▶ [ASSIGNMENT]: The answer must be every line of the records below that holds the word "with".

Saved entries
=====

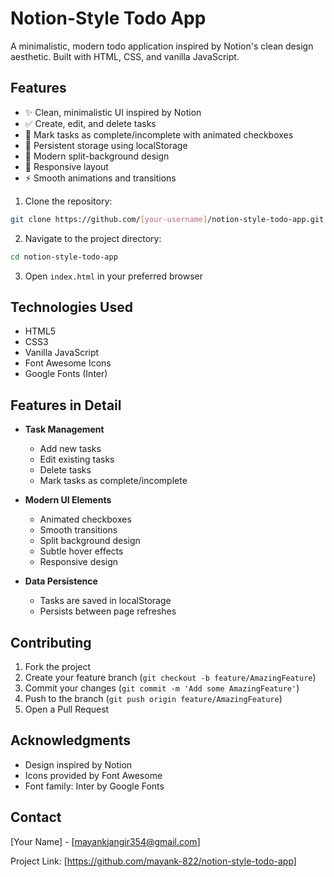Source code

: # Notion-Style Todo App

A minimalistic, modern todo application inspired by Notion's clean design aesthetic. Built with HTML, CSS, and vanilla JavaScript.

## Features

- ✨ Clean, minimalistic UI inspired by Notion
- ✅ Create, edit, and delete tasks
- 🔄 Mark tasks as complete/incomplete with animated checkboxes
- 💾 Persistent storage using localStorage
- 🎨 Modern split-background design
- 📱 Responsive layout
- ⚡ Smooth animations and transitions

1. Clone the repository:
```bash
git clone https://github.com/[your-username]/notion-style-todo-app.git
```

2. Navigate to the project directory:
```bash
cd notion-style-todo-app
```

3. Open `index.html` in your preferred browser

## Technologies Used

- HTML5
- CSS3
- Vanilla JavaScript
- Font Awesome Icons
- Google Fonts (Inter)

## Features in Detail

- **Task Management**
  - Add new tasks
  - Edit existing tasks
  - Delete tasks
  - Mark tasks as complete/incomplete

- **Modern UI Elements**
  - Animated checkboxes
  - Smooth transitions
  - Split background design
  - Subtle hover effects
  - Responsive design

- **Data Persistence**
  - Tasks are saved in localStorage
  - Persists between page refreshes

## Contributing

1. Fork the project
2. Create your feature branch (`git checkout -b feature/AmazingFeature`)
3. Commit your changes (`git commit -m 'Add some AmazingFeature'`)
4. Push to the branch (`git push origin feature/AmazingFeature`)
5. Open a Pull Request

## Acknowledgments

- Design inspired by Notion
- Icons provided by Font Awesome
- Font family: Inter by Google Fonts

## Contact

[Your Name] - [mayankjangir354@gmail.com]

Project Link: [https://github.com/mayank-822/notion-style-todo-app]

=====

▶ [RESULT OF THE TASK]:
A minimalistic, modern todo application inspired by Notion's clean design aesthetic. Built with HTML, CSS, and vanilla JavaScript.
- 🔄 Mark tasks as complete/incomplete with animated checkboxes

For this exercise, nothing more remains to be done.